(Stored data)
=== Begin Enclosure ===

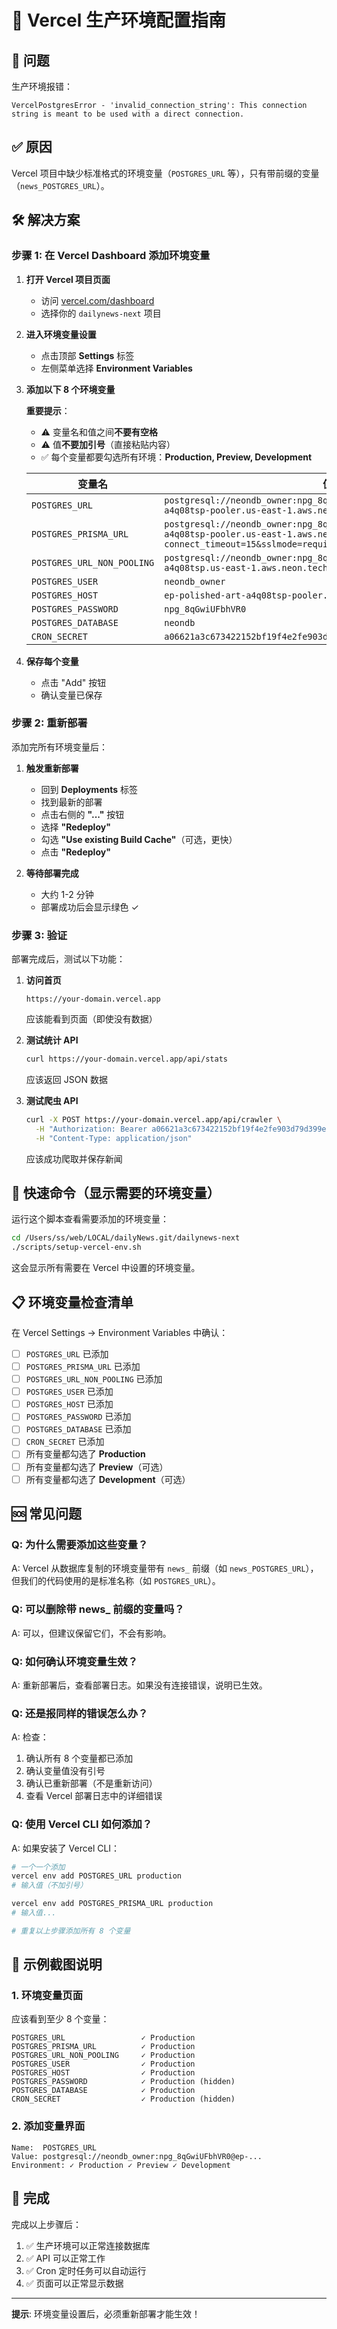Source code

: # 🔧 Vercel 生产环境配置指南

## 🔴 问题

生产环境报错：
```
VercelPostgresError - 'invalid_connection_string': This connection string is meant to be used with a direct connection.
```

## ✅ 原因

Vercel 项目中缺少标准格式的环境变量（`POSTGRES_URL` 等），只有带前缀的变量（`news_POSTGRES_URL`）。

## 🛠️ 解决方案

### 步骤 1: 在 Vercel Dashboard 添加环境变量

1. **打开 Vercel 项目页面**
   - 访问 [vercel.com/dashboard](https://vercel.com/dashboard)
   - 选择你的 `dailynews-next` 项目

2. **进入环境变量设置**
   - 点击顶部 **Settings** 标签
   - 左侧菜单选择 **Environment Variables**

3. **添加以下 8 个环境变量**

   **重要提示**：
   - ⚠️ 变量名和值之间**不要有空格**
   - ⚠️ 值**不要加引号**（直接粘贴内容）
   - ✅ 每个变量都要勾选所有环境：**Production, Preview, Development**

   | 变量名 | 值 |
   |--------|-----|
   | `POSTGRES_URL` | `postgresql://neondb_owner:npg_8qGwiUFbhVR0@ep-polished-art-a4q08tsp-pooler.us-east-1.aws.neon.tech/neondb?sslmode=require` |
   | `POSTGRES_PRISMA_URL` | `postgresql://neondb_owner:npg_8qGwiUFbhVR0@ep-polished-art-a4q08tsp-pooler.us-east-1.aws.neon.tech/neondb?connect_timeout=15&sslmode=require` |
   | `POSTGRES_URL_NON_POOLING` | `postgresql://neondb_owner:npg_8qGwiUFbhVR0@ep-polished-art-a4q08tsp.us-east-1.aws.neon.tech/neondb?sslmode=require` |
   | `POSTGRES_USER` | `neondb_owner` |
   | `POSTGRES_HOST` | `ep-polished-art-a4q08tsp-pooler.us-east-1.aws.neon.tech` |
   | `POSTGRES_PASSWORD` | `npg_8qGwiUFbhVR0` |
   | `POSTGRES_DATABASE` | `neondb` |
   | `CRON_SECRET` | `a06621a3c673422152bf19f4e2fe903d79d399ebe1bf687be4ffdd5e4b69b952` |

4. **保存每个变量**
   - 点击 "Add" 按钮
   - 确认变量已保存

### 步骤 2: 重新部署

添加完所有环境变量后：

1. **触发重新部署**
   - 回到 **Deployments** 标签
   - 找到最新的部署
   - 点击右侧的 **"..."** 按钮
   - 选择 **"Redeploy"**
   - 勾选 **"Use existing Build Cache"**（可选，更快）
   - 点击 **"Redeploy"**

2. **等待部署完成**
   - 大约 1-2 分钟
   - 部署成功后会显示绿色 ✓

### 步骤 3: 验证

部署完成后，测试以下功能：

1. **访问首页**
   ```
   https://your-domain.vercel.app
   ```
   应该能看到页面（即使没有数据）

2. **测试统计 API**
   ```bash
   curl https://your-domain.vercel.app/api/stats
   ```
   应该返回 JSON 数据

3. **测试爬虫 API**
   ```bash
   curl -X POST https://your-domain.vercel.app/api/crawler \
     -H "Authorization: Bearer a06621a3c673422152bf19f4e2fe903d79d399ebe1bf687be4ffdd5e4b69b952" \
     -H "Content-Type: application/json"
   ```
   应该成功爬取并保存新闻

## 🎯 快速命令（显示需要的环境变量）

运行这个脚本查看需要添加的环境变量：

```bash
cd /Users/ss/web/LOCAL/dailyNews.git/dailynews-next
./scripts/setup-vercel-env.sh
```

这会显示所有需要在 Vercel 中设置的环境变量。

## 📋 环境变量检查清单

在 Vercel Settings → Environment Variables 中确认：

- [ ] `POSTGRES_URL` 已添加
- [ ] `POSTGRES_PRISMA_URL` 已添加
- [ ] `POSTGRES_URL_NON_POOLING` 已添加
- [ ] `POSTGRES_USER` 已添加
- [ ] `POSTGRES_HOST` 已添加
- [ ] `POSTGRES_PASSWORD` 已添加
- [ ] `POSTGRES_DATABASE` 已添加
- [ ] `CRON_SECRET` 已添加
- [ ] 所有变量都勾选了 **Production**
- [ ] 所有变量都勾选了 **Preview**（可选）
- [ ] 所有变量都勾选了 **Development**（可选）

## 🆘 常见问题

### Q: 为什么需要添加这些变量？

A: Vercel 从数据库复制的环境变量带有 `news_` 前缀（如 `news_POSTGRES_URL`），但我们的代码使用的是标准名称（如 `POSTGRES_URL`）。

### Q: 可以删除带 news_ 前缀的变量吗？

A: 可以，但建议保留它们，不会有影响。

### Q: 如何确认环境变量生效？

A: 重新部署后，查看部署日志。如果没有连接错误，说明已生效。

### Q: 还是报同样的错误怎么办？

A: 检查：
1. 确认所有 8 个变量都已添加
2. 确认变量值没有引号
3. 确认已重新部署（不是重新访问）
4. 查看 Vercel 部署日志中的详细错误

### Q: 使用 Vercel CLI 如何添加？

A: 如果安装了 Vercel CLI：

```bash
# 一个一个添加
vercel env add POSTGRES_URL production
# 输入值（不加引号）

vercel env add POSTGRES_PRISMA_URL production
# 输入值...

# 重复以上步骤添加所有 8 个变量
```

## 📸 示例截图说明

### 1. 环境变量页面
应该看到至少 8 个变量：
```
POSTGRES_URL                 ✓ Production
POSTGRES_PRISMA_URL          ✓ Production
POSTGRES_URL_NON_POOLING     ✓ Production
POSTGRES_USER                ✓ Production
POSTGRES_HOST                ✓ Production
POSTGRES_PASSWORD            ✓ Production (hidden)
POSTGRES_DATABASE            ✓ Production
CRON_SECRET                  ✓ Production (hidden)
```

### 2. 添加变量界面
```
Name:  POSTGRES_URL
Value: postgresql://neondb_owner:npg_8qGwiUFbhVR0@ep-...
Environment: ✓ Production ✓ Preview ✓ Development
```

## 🎉 完成

完成以上步骤后：
1. ✅ 生产环境可以正常连接数据库
2. ✅ API 可以正常工作
3. ✅ Cron 定时任务可以自动运行
4. ✅ 页面可以正常显示数据

---

**提示**: 环境变量设置后，必须重新部署才能生效！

=== End Enclosure ===

## What to produce
Could you find each line in the entries that contains the string "Settings" and copy it?

## Response box
   - 点击顶部 **Settings** 标签
在 Vercel Settings → Environment Variables 中确认：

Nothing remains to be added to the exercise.